After some digging, it seemed that Domaine Eric Boigelot could be just what we were looking for, so an appointment was arranged for us to go and try his wines. On arriving at the estate which is close to the centre of Meursault, the first thing we noticed was how orderly everything seemed and how clean and tidy it was.
After the usual greetings from Eric and his charming wife, we were taken into the winery to see what exactly he’d been up to. The cellar itself was equally as impressive, well organized and clean albeit relatively small. We spoke with Eric at length to get an idea of his wine-making techniques and philosophy for wine in general. In a nutshell, he’s not a great lover of wines that have spent too much time in barrel and where the overall effect is too woody.

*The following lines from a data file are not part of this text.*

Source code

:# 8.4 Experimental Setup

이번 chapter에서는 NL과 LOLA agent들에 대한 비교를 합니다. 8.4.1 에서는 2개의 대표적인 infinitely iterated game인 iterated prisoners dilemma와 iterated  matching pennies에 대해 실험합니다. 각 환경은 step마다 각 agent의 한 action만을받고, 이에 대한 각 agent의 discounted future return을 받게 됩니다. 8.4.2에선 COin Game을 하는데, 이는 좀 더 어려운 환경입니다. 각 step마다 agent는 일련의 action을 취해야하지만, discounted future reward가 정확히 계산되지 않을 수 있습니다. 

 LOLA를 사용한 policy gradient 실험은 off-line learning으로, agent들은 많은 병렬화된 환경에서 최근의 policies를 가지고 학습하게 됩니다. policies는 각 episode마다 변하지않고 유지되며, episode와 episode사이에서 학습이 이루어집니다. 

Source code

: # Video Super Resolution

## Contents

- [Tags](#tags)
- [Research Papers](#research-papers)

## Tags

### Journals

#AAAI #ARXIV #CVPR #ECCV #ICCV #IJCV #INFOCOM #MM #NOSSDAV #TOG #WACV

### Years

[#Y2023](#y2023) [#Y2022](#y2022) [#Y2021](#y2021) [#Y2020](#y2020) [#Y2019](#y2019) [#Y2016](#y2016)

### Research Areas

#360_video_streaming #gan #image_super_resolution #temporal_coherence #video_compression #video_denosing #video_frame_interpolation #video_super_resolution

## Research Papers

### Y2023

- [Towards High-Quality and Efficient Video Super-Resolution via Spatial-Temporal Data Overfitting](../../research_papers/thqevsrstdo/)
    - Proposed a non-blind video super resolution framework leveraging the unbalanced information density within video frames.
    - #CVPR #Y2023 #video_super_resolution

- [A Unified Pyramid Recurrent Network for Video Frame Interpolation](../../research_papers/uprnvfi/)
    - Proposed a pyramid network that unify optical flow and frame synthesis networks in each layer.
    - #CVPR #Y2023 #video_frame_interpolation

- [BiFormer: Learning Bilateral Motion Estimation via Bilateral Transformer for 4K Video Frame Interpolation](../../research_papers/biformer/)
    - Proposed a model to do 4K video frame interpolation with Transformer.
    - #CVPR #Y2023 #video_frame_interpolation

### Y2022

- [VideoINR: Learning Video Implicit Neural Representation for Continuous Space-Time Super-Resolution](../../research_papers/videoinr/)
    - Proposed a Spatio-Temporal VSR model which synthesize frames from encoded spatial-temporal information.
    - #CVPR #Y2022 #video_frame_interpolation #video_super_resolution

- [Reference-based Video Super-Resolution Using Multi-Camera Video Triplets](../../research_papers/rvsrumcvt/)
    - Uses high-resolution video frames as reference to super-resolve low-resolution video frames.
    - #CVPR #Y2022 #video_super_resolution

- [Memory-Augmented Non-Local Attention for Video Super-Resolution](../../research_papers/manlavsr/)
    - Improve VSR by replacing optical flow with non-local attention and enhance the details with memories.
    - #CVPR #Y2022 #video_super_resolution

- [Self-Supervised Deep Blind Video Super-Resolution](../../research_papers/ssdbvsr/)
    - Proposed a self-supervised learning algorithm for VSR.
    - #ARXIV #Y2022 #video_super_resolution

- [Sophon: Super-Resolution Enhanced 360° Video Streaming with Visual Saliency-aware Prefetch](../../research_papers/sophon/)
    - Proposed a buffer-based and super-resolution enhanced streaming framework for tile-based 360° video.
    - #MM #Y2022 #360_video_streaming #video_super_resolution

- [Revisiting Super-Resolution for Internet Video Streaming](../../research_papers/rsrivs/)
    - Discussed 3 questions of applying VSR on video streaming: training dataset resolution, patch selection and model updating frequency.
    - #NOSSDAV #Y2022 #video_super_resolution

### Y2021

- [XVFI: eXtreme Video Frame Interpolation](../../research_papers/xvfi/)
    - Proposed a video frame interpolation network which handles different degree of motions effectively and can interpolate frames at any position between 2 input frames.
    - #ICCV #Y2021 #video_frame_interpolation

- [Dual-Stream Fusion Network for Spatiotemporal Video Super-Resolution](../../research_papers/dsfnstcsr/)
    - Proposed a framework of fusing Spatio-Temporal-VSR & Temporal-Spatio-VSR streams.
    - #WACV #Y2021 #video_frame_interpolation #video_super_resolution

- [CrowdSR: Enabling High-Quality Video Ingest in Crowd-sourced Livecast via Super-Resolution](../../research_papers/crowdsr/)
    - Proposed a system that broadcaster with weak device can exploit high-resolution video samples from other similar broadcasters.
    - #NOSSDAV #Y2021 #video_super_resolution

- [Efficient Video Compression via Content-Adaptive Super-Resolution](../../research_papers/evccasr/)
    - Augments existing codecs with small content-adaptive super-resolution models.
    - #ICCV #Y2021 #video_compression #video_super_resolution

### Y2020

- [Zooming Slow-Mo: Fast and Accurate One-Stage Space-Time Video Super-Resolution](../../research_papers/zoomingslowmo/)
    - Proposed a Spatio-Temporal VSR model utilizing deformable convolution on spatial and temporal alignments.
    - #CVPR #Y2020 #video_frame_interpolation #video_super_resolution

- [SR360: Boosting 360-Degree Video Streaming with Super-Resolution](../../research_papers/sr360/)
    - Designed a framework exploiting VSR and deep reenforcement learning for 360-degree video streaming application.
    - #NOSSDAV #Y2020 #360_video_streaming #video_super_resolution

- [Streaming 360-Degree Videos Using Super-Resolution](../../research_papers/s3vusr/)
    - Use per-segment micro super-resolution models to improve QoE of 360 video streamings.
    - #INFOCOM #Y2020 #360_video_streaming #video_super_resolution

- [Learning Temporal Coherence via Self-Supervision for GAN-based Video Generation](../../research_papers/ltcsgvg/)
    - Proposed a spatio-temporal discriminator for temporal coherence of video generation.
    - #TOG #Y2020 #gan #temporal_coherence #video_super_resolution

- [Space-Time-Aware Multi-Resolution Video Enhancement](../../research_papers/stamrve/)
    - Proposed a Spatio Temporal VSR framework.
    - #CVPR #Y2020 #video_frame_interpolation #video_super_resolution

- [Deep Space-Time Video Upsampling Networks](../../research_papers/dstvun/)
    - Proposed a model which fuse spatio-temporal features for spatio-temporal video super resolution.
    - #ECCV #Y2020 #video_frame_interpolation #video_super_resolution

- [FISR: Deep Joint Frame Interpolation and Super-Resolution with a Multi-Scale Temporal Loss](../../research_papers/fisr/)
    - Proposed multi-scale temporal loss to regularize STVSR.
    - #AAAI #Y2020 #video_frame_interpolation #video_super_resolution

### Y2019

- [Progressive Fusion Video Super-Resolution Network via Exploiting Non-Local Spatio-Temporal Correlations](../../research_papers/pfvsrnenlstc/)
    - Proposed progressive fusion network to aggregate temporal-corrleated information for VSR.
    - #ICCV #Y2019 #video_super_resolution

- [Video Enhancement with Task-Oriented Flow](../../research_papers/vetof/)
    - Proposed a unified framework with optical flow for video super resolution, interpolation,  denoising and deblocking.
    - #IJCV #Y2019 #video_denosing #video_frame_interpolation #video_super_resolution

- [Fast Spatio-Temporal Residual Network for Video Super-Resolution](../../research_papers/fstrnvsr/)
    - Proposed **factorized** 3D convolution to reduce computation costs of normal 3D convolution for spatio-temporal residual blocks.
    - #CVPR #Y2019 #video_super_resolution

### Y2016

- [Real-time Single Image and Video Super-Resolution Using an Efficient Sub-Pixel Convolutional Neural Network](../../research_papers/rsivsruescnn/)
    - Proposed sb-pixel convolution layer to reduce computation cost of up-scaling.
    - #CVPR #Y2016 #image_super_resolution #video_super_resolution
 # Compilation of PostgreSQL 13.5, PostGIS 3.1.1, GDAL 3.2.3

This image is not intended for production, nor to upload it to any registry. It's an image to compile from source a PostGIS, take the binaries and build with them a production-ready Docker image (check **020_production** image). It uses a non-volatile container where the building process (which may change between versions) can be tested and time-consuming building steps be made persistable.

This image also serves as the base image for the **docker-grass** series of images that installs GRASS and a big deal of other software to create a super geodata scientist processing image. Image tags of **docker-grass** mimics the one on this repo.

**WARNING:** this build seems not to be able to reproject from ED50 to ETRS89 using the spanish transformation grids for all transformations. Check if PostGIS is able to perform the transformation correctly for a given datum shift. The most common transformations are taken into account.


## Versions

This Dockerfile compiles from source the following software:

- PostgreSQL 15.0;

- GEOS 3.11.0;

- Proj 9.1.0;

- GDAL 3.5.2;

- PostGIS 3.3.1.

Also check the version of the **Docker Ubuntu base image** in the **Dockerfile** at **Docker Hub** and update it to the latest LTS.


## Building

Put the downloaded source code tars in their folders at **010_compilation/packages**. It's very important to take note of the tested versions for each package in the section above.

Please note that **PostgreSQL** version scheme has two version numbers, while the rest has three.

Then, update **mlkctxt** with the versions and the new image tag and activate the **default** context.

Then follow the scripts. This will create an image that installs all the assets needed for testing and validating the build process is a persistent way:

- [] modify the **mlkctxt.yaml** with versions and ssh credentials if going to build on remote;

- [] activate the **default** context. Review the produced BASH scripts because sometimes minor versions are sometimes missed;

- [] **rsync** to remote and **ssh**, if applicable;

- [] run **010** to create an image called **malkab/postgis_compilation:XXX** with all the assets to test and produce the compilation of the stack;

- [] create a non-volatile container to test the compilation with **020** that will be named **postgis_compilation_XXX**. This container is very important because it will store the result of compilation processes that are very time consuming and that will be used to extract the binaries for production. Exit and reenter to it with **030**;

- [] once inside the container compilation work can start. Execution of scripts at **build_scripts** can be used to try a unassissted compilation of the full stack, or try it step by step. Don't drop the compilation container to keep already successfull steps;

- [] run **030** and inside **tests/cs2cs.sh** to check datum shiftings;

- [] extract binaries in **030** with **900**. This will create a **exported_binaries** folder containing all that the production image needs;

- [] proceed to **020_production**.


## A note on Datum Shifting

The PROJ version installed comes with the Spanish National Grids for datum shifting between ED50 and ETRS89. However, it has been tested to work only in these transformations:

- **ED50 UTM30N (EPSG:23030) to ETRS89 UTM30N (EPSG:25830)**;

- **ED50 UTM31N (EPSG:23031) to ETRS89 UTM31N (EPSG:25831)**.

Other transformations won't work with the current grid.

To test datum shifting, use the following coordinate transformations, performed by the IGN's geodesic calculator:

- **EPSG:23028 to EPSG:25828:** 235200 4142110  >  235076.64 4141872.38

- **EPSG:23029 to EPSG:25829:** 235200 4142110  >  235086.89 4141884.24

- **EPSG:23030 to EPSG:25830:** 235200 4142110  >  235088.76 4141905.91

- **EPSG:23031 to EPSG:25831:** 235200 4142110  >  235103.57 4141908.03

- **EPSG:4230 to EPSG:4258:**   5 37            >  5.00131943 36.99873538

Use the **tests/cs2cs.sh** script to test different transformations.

Oak barrels are there to help round out the tannins and to add some background structure without marking the wines with foreign flavours. Our thoughts entirely, so onwards and upwards to the tasting room to see what he made in 2017. To open up, he showed us his straight Bourgogne Blanc, pure Chardonnay from just outside of Meursault. Simple, fresh and well fruited. Quite lively with open fruit notes on both the palate and the nose. An excellent glass of wine.
Next came Monthelie Blanc 2017, a wine from just round the corner from Meursault in this lesser-known and therefore better-priced appellation. This was a lively and very fresh white wine, chewy on the palate and underpinned by a stony minerality and with a zesty, lemon characteristic. This is a brilliant white wine and ideal for either now or over the next 4 years if not longer.
Then it was time for some Meursault - two in fact! The first being the Lieux Dit Le Clou, followed by the 1er Cru Caillerets. The two vineyards couldn’t be more dissimilar with the Lieux-dit Le Clou being situated at the top of the slope to the south-west of the village with the position gives the wine great freshness. The 1er Cru of Caillerets come from north of the village and borders onto Volnay.
Le Clou had a nose typical of Meursault with soft buttery notes and hints of almonds. It had good freshness on the palate and an elegant and fresh finish. The Caillerets had a fine, elegant nose with a fresh fruit element and some hints of hazelnuts. On the palate, it was stylish, fine and sweetly fruited with great elegance in the finish. A superb glass of wine.
Time for some tannin. To open, Eric showed us two different wines from Monthelie, a generic village wine and then a 1er Cru Le Clou des Chenes. The straight Monthelie was wonderful with a bright savoury nose with spicy fruit, great balance and a big chewy finish. The 1er Cru Clous des Chenes had a big spicy raspberry nose, big and immediate fruit on the plate that’s soft yet spicy and long and full in the finish.
The penultimate wine was a Pommard en Boeuf, a big and spicy rascal that spent 15 days in fermentation in concrete tanks then 12 months in barrel to mature. Well fruited and round it is quite fresh with some soft, rounded tannins.
Last but most certainly not least was the Volnay 1er Cru Santenots that was quite sublime. It had a first-class nose of violets and roses with some bright red fruit. On the palate, it was mouth-filling with big chunky fruit and both mineral and savoury notes balanced by fine-grained tannins. Long in the finish, this is a wine that will be drinking fairly soon but will certainly hold up for some years.
All in all, we had found what we were looking for and went away very happy. If you’re looking for well-priced Burgundy you need look no further. Even if you haven’t heard of Monthelie, don’t be put off and do give it a try. It will be quite an eye-opener and won’t break the bank.